2014-09-07 09:30:22

Nigeria/Somalia: Terrorismus ändert seine Strategie


RealAudioMP3 In Somalia ist ein Schlag gegen den Islamistenterror gelungen – in Nigeria steht er noch aus. Der Anführer der Al Shabaab-Miliz in Somalia wurde am Montag durch einen US-Angriff getötet; Ahmed Abdi Godane war einer der meistgesuchten Terroristen der Welt. Derweil brodelt es in Afrikas bevölkerungsreichstem Land Nigeria weiter. Tausende Menschen verlassen in diesen Tagen Maiduguri, die Hauptstadt des Bundesstaates Borno im Nordosten Nigerias, auf der Flucht vor Boko Haram. Der Anführer der Terrorgruppe, Abubakar Shekau, hatte das Gebiet im August zum „muslimischen Territorium“ erklärt. Fachleute erkennen klare Parallelen zwischen den beiden afrikanischen Terrormilizen in Nigeria und Somalia. Enrico Casale, Afrikanist bei der Missionszeitschrift „Popoli“ der Jesuiten:

„Al Shabaab und Boko Haram haben dieselbe Ausrichtung, dieselbe Wurzel: eine radikale Lesart des Islam. In Somalia haben die Al Shabaab weite Gebiete erobert. Der Tod ihres Anführers Godane durch US-amerikanische Drohnen könnte sie aber in ihrem Feldzug zurückwerfen. Godane hat keine „Nachfolger“ ernannt. So wäre es möglich, dass die Bewegung sich in innere Konflikte verliert. Dann wären aber auch noch kompliziertere Situationen vorstellbar, als wir sie heute in Somalia sehen.“

Somalia hat seit zwei Jahrzehnten praktisch kaum noch staatliche Strukturen. In Nigeria ist die Lage diesbezüglich besser, auch wenn die Regierung nach Ansicht vieler Bürger dem Terror von Boko Haram viel zu wenig entgegensetzt. Casale beobachtet neue Vorgehensweisen bei der nigerianischen Terrormiliz. Waren es in den vergangenen Jahren eher Angriffe auf Schulen und Verwaltungsbüros, mit denen Boko Haram Angst und Tod verbreitete, so haben sich die Terroristen nun auf Entführungen und Eroberungen ganzer Landstriche verlegt.
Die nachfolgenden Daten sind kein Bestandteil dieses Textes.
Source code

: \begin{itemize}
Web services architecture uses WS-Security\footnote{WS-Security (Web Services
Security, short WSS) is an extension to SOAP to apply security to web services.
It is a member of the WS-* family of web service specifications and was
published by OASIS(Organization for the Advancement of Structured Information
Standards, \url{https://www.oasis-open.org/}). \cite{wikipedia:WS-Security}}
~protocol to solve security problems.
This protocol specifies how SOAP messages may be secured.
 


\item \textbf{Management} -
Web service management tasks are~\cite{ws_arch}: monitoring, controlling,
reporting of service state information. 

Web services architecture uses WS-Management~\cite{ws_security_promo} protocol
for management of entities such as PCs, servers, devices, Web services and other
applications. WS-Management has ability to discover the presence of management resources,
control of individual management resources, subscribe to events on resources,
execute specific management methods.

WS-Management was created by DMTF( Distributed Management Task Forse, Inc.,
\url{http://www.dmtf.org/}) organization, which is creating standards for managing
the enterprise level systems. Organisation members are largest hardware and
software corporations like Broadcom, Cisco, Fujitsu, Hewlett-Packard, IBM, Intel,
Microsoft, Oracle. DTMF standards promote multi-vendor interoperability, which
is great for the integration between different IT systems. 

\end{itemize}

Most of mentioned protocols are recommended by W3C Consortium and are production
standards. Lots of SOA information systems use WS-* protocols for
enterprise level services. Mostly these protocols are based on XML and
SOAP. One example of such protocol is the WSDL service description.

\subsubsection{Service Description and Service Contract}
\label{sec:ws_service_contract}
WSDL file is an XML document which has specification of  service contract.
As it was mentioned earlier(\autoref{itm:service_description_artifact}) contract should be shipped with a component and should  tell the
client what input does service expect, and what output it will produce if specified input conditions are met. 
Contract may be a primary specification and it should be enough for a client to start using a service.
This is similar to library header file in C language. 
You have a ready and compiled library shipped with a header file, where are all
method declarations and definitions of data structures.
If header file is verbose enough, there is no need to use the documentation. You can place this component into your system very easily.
„Das ist ein Strategiewechsel des ganzen islamischen Fundamentalismus. Al Kaida etwa setzte nicht so sehr auf die Kontrolle von Gebieten, sondern auf Terrorakte, vom 11. September 2001 angefangen, London, Madrid und andere. Diese Bewegungen gehen nun anders vor. Sie erobern Gebiete und rufen dort ihre integralistische Lesart des Islam aus, die beispielsweise Frauen von der Öffentlichkeit, ja sogar der Bildung ausschließt und körperliche Strafen für Vergehen gegen das islamische Gesetz vorsieht. Die Terroristen von Boko Haram streben ganz offensichtlich eine Nachahmung des „Islamischen Staates“ für Afrika an. Und sie haben beste Kontakte zu ähnlichen Gruppen, nicht nur Al Shabaab, sondern auch Aqmi, also Al Kaida im Maghreb.“

Nun stehen Boko-Haram-Kämpfer vor Maiduguri. Casale fürchtet, dass der Bundesstaat Borno mit seiner Hauptstadt Maiduguri sich gewissermaßen von Nigeria abspalten könnte – mit dramatischen Folgen für das Gleichgewicht der gesamten Region.

„Borno könnte ein autonomes Territorium werden, ähnlich jenem, das IS im Irak ausgerufen hat. Denken wir daran, dass Boko Haram auch Nord-Kamerun bedroht hat. Gefahr bestünde dann auch für den Tschad und andere Nachbarländer. Die Sorge ist wirklich die, dass sich Boko Haram ausbreitet und festigt, vielleicht auch mit Milizen verschmilzt, die im Sahel operieren.“

(rv 06.09.2014 gs)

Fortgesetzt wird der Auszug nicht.